Data & Privacy

RWT Primary Care Network

A number of pages throughout this site may invite users to complete forms including their personal details. There is no requirement to fill in these forms in order to view general material on this site. If do you wish to complete a form with your details you should note the following:

All information collected on forms will be submitted via email. NHS Wolverhampton and this GP practice operates highly secure Electronic mail systems in line with National Health Service requirements, we are, however, unable to guarantee that your email service provider is able to offer the same level of security.

If you are sending confidential information to this practice  via email we assure you that once it reaches our network we will ensure its confidentiality and security, we cannot offer the same assurance for your email service provider. This means that any email you send is sent unsecured across the internet.

If you have any questions about your own email security please contact your service provider or if you have any questions about this service or NHS confidentiality please contact the Patient Advice and Liaison service on 01902 445378.

Information submitted to the practice  via this web site will be used solely for the purpose for which it is collected, and will not be passed on to other areas of Trusts within the NHS Wolverhampton, nor to any other organisation outside this Community, without your explicit permission. The purpose for which the information is collected will be made clear.

We have implemented security procedures and technical measures to protect any personal data which is kept by the practice from

  • Unauthorised access.
  • Improper use or disclosure.
  • Unauthorised modification.
  • Unlawful destruction or accidental loss.

Practice employees who have access to personal data are obliged to respect confidentiality, they are bound by confidentiality contract clauses and the duties of common law.

NHS Wolverhampton and this practice abides by the Data Protection Act of 1998 in the holding and processing of your personal data. The Practice Manager is happy to answer any enquiries and may be contacted by letter or phone.

If you are using a public computer and do not wish others to be able to go back to view the details you have typed into a form on the web it is advisable to clear the contents of the form and your cache (temporary internet files) before leaving the computer.

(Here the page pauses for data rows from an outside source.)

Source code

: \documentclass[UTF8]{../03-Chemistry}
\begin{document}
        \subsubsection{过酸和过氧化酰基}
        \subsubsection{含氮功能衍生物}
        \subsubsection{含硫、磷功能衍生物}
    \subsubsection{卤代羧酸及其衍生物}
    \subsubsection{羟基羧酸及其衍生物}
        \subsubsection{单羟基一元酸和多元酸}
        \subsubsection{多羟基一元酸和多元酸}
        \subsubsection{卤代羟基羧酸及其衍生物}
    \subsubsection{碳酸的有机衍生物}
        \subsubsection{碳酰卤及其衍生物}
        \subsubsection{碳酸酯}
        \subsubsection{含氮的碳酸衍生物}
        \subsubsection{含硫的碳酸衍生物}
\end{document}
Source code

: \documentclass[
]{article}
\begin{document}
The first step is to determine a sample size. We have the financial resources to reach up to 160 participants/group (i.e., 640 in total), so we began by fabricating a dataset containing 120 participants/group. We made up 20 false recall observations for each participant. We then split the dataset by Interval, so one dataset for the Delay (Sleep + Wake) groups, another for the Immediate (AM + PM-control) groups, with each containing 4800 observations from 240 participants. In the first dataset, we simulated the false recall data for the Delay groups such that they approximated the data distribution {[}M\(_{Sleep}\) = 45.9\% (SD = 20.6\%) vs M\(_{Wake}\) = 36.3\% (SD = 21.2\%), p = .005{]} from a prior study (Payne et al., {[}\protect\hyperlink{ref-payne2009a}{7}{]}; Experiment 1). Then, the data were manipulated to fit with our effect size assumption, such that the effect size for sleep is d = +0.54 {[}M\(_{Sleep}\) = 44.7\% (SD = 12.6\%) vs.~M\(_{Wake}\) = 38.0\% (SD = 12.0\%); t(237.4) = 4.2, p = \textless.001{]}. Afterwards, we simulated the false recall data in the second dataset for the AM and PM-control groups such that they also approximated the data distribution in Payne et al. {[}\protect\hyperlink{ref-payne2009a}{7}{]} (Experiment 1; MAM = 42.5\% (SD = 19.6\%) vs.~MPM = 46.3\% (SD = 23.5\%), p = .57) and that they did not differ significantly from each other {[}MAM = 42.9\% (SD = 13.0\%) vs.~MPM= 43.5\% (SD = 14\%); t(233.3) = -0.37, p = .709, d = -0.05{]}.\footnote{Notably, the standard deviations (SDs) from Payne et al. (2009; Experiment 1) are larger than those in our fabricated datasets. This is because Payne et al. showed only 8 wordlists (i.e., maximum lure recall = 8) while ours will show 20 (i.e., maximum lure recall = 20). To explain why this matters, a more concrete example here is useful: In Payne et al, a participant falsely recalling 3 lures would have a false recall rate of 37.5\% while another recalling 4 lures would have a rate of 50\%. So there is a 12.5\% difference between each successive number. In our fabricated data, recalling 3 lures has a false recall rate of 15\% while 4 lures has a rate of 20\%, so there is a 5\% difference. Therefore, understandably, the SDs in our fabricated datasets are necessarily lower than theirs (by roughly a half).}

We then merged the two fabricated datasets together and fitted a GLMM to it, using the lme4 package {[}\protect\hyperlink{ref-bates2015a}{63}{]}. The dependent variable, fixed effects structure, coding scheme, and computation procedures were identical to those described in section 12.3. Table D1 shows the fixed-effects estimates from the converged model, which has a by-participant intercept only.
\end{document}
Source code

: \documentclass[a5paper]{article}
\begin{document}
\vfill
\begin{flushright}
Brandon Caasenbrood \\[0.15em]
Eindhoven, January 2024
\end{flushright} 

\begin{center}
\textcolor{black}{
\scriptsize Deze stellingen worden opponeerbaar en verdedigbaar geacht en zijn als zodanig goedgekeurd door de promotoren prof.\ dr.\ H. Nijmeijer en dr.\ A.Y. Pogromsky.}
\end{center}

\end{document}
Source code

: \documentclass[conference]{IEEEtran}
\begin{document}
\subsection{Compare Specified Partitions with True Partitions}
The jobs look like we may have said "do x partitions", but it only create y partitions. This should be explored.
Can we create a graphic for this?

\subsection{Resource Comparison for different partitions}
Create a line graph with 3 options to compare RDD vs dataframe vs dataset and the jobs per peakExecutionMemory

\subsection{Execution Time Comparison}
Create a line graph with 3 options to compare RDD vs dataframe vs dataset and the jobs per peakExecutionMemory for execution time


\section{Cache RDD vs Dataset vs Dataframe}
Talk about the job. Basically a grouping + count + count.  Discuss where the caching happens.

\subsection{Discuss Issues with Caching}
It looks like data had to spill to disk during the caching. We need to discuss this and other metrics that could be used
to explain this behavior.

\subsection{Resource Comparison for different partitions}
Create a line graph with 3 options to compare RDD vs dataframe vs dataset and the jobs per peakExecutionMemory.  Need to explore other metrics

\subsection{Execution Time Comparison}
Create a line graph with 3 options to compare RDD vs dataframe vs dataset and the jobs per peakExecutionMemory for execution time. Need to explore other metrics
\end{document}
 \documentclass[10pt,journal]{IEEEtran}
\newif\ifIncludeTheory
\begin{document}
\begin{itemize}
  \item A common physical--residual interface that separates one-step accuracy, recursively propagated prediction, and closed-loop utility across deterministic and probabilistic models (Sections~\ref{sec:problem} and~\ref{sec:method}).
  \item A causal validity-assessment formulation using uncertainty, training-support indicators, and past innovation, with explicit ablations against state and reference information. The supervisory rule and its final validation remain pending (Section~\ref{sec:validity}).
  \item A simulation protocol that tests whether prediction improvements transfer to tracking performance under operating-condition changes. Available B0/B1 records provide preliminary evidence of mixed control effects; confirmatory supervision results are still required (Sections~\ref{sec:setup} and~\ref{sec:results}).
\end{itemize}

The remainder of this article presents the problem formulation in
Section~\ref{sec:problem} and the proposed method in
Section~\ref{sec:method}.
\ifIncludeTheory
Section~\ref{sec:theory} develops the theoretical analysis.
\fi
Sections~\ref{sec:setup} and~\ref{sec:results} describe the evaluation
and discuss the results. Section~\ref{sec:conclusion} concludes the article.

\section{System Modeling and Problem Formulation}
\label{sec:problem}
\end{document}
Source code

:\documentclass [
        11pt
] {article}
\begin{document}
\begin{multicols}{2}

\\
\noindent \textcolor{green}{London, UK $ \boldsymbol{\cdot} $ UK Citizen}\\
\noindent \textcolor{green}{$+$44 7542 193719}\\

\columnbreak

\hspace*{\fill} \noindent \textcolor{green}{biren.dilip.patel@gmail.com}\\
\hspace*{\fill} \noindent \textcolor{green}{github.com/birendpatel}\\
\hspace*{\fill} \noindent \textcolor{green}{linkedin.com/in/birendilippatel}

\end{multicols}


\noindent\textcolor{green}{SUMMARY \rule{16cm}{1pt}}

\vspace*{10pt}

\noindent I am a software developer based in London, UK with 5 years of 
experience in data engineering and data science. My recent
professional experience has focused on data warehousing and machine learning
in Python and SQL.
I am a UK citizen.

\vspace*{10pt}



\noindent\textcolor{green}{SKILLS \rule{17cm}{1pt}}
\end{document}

Some information is collected automatically by the web server and is used by NHS Wolverhampton, in aggregate form, for statistical analysis of visits to the site.

Further information on Data Protection issues can be found at

We do not use cookies for collecting user information and we will not collect any information about you except that required for system administration of our web server.

Link Policy

All links from this website are selected using our links policy. Links are provided for information and convenience only. We cannot accept responsibility for the sites linked to, or the information found there. A link does not imply an endorsement of a site; likewise, not linking to a particular site does not imply lack of endorsement.

You do not have to ask permission to link directly to pages hosted on this site. However, we do not permit our pages to be loaded into frames on your site. The pages must load into the users entire window. You must not use the NHS logo to link to our site without prior permission.


This website is committed to the highest standards of information quality. Every effort is taken to ensure that the information contained in this website is both accurate and complete. However, NHS Wolverhampton and the practice gives no warranty, either expressed or implied, as to the accuracy of the information on this website and accepts no liability for any loss or inconvenience caused as a result of reliance on such information.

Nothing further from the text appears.